Input -
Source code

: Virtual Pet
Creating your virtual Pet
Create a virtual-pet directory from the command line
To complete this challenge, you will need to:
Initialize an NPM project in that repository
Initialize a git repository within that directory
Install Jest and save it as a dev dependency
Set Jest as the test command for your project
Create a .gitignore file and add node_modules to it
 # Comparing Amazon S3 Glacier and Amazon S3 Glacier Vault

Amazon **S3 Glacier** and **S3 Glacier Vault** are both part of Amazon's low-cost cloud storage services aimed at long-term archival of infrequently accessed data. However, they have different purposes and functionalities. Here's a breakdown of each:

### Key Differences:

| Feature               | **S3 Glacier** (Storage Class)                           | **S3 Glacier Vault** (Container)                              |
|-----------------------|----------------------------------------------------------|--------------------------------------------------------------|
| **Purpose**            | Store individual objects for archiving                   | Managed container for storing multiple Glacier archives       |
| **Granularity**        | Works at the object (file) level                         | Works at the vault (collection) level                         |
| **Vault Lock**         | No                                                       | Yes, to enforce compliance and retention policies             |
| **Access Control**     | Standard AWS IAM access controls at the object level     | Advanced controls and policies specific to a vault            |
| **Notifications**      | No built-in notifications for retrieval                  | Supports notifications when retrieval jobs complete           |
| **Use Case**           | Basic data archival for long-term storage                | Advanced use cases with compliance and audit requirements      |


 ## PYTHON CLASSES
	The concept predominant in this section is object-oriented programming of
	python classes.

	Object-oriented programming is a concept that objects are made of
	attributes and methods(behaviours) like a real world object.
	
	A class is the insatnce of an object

...

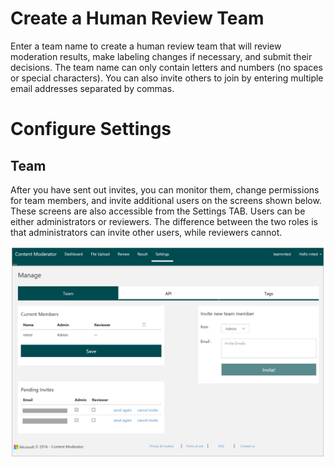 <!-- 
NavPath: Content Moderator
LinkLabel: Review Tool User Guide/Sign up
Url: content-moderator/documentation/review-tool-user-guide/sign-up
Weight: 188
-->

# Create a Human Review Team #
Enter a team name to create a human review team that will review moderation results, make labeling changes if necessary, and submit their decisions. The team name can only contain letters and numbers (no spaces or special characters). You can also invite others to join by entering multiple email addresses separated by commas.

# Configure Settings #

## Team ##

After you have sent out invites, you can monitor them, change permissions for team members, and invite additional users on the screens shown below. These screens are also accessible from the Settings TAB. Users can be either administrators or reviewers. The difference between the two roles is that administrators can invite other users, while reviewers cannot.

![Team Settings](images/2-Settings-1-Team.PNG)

==

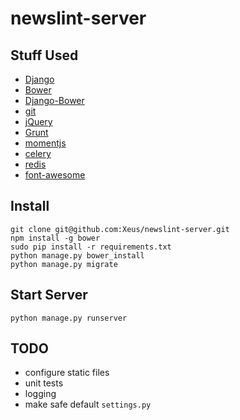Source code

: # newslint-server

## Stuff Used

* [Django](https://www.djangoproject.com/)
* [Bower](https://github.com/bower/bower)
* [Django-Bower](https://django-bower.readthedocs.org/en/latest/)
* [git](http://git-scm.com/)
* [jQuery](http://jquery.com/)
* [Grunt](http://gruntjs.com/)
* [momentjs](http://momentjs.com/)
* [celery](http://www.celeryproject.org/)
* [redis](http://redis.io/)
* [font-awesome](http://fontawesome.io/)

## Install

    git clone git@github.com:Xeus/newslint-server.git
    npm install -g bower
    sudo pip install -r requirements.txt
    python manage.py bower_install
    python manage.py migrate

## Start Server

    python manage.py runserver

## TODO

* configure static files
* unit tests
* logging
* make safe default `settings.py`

Task brief -
In the listing above, find the lines holding the word "directory" and copy them.

Your solution -
Create a virtual-pet directory from the command line
Initialize a git repository within that directory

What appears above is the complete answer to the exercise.